To me, watercolour is the loveliest and the scariest medium to work with. Imagine surprising yourself every day. The unpredictability of water makes that possible and lends itself to the impressionist, semi-abstract painting style that I love. I start with considering and observing the subject and decide composition. Beyond that, the less I get involved with the water and the pigment, the better. The most exciting stuff happens when I relinquish control, come-what-may-style.
I’ve loved diving into the artistic community, including joining an online art school, which is fantastic. The biggest inspiration has been discovering and connecting with one particular artist whose work just speaks to me because of its looseness yet perfection in a few small details.
What captures my eye
Asian-style paintings and themes, Japanese in particular, appeal to me greatly. I can relate to the wabi-sabi philosophy of embracing imperfection and impermanence. I love the simplicity of ikebanas and the beauty and storytelling inherent in Japanese typography. Most of my work has plenty of intentional white space, also typical of Japanese ink paintings. To me it’s the oxygen that lets the subject breathe and take prime position.
In terms of subject matter, the triggers vary. For Still Life I tend to look around my home and choose very simple subjects: inanimate objects, food, flowers – in the hope that I can catch some quality in an interesting way. Nature and landscapes are often inspired by places seen and places yet to be seen. Even if just in my imagination. It’s therapy, really.
In the years when I wasn’t painting like my life depended on it, I was busy with free-range living in Slovakia, always moving, always outside or in the water, learning languages, studying for a Masters in Economics, moving abroad, working in marketing, travelling here and there, and raising a family of my own. In that order.

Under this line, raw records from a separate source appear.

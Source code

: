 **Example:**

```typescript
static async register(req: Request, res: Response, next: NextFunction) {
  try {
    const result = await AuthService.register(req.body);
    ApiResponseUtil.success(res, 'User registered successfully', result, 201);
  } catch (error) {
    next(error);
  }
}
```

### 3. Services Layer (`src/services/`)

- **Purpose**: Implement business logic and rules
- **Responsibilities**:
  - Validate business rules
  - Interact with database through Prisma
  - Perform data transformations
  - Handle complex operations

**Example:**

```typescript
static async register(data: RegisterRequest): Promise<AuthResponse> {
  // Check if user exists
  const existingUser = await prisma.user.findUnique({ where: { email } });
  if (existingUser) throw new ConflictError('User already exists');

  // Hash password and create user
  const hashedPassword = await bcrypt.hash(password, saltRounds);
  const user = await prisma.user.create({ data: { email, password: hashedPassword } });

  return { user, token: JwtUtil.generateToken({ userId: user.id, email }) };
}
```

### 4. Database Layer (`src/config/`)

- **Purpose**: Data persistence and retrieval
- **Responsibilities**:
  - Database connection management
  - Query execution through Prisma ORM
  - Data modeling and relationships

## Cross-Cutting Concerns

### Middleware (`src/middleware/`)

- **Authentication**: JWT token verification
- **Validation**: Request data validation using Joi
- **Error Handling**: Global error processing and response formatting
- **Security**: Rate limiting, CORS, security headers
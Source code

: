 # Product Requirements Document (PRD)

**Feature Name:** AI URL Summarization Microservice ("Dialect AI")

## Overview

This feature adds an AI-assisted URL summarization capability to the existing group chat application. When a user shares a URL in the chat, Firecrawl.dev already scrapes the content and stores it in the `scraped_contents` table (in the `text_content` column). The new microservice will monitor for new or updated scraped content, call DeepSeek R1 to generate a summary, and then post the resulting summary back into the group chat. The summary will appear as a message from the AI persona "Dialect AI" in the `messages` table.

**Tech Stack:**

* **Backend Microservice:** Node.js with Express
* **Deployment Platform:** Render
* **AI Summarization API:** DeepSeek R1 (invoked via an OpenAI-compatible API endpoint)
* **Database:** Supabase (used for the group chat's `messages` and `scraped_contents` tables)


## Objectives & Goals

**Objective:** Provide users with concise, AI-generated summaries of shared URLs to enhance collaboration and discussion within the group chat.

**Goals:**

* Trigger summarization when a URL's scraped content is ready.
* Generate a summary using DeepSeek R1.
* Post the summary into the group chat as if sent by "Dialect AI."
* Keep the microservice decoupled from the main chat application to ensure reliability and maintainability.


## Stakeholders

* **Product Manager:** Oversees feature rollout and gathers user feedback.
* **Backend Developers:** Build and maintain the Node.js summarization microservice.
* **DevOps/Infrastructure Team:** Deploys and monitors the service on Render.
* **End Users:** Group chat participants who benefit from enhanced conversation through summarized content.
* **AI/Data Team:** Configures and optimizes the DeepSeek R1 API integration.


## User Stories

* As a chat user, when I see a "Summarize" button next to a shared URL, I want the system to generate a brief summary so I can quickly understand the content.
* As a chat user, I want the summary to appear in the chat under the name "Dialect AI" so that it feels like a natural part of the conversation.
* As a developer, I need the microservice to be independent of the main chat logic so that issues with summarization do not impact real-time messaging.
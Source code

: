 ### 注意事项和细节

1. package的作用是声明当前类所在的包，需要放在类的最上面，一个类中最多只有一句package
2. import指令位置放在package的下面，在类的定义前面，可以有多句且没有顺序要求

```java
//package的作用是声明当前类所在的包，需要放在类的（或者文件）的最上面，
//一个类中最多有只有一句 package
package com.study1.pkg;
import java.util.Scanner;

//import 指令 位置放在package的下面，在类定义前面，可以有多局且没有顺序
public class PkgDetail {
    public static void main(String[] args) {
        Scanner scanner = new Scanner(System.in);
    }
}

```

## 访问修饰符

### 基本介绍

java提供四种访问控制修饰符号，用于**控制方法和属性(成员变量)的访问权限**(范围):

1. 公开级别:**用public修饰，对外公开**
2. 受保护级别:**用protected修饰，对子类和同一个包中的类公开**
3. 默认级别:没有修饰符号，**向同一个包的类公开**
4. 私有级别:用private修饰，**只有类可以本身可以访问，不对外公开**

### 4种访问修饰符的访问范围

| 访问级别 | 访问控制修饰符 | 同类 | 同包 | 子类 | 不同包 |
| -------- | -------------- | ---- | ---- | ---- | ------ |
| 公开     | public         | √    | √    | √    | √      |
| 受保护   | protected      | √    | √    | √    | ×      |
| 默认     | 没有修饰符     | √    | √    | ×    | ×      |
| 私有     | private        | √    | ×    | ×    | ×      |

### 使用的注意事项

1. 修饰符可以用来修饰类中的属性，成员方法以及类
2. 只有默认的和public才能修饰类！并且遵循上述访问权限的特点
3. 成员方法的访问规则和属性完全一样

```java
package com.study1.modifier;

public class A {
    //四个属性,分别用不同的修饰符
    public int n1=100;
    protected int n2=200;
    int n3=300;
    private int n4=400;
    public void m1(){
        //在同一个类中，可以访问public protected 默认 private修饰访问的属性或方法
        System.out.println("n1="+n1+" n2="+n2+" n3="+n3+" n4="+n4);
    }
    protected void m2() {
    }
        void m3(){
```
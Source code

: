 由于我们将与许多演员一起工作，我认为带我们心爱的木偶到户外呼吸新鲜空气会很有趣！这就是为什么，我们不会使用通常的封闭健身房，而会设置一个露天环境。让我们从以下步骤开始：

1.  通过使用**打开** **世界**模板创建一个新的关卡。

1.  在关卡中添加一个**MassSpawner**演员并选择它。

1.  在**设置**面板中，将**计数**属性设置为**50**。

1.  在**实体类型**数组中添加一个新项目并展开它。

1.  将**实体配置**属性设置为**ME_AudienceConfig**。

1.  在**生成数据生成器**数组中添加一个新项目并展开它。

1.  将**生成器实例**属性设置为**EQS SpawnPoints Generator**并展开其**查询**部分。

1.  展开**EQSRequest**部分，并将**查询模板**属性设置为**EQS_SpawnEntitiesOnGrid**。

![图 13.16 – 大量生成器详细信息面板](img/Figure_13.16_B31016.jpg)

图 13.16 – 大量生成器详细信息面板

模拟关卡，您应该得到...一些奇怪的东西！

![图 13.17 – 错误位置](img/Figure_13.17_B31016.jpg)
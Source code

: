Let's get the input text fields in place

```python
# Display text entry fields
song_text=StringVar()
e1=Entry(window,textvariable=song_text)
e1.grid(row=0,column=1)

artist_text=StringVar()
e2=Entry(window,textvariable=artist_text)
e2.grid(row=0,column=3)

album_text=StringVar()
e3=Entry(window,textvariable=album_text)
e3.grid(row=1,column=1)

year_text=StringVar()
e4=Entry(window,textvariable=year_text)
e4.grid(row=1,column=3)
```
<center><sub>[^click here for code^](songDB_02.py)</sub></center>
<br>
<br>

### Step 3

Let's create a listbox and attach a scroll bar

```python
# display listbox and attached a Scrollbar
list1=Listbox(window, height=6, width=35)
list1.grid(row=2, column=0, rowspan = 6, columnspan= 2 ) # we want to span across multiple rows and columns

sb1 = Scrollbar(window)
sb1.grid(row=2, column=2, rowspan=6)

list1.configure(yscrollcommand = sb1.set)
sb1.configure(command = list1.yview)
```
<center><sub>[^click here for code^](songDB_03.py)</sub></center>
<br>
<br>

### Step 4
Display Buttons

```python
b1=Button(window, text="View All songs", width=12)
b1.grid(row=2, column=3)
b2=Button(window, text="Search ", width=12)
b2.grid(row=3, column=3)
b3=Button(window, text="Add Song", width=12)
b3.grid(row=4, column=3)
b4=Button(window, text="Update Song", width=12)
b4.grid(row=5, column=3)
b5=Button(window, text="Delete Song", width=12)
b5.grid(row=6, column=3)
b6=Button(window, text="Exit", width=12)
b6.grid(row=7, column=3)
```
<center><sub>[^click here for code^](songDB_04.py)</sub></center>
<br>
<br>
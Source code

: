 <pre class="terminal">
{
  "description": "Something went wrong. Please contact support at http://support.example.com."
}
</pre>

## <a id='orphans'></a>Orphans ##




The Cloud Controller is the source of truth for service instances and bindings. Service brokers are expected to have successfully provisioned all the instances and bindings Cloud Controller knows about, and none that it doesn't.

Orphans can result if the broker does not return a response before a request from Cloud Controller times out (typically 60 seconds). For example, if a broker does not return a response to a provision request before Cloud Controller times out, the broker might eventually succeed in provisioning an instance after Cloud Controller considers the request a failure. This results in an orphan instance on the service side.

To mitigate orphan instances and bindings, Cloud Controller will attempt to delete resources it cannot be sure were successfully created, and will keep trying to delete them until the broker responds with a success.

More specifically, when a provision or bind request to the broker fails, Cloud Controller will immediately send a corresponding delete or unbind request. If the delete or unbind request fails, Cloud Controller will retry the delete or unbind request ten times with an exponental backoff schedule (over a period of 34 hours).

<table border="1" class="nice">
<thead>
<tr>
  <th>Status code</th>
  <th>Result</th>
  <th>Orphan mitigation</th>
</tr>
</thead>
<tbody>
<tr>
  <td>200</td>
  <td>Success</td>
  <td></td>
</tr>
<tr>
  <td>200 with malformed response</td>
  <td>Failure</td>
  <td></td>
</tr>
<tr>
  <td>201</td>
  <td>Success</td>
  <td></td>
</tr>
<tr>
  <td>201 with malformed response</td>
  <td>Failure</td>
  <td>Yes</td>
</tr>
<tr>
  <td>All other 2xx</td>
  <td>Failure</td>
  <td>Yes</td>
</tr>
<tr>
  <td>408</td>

The paintings will say more about me than any number of words. But I’m thrilled you’ve made it all the way here. Warmest welcome.
MY ADVICE FOR BUDDING ARTISTS
My advice to new artists? When I first started out, I used cheap materials, which makes complete sense for a beginner, but the results are never going to be as exciting and lovely as they could be, and it also degrades with time. The switch to good quality paper and paints was very stimulating for me. As every half-decent art addict would know, there’s a special kind of high to diving into a new supply.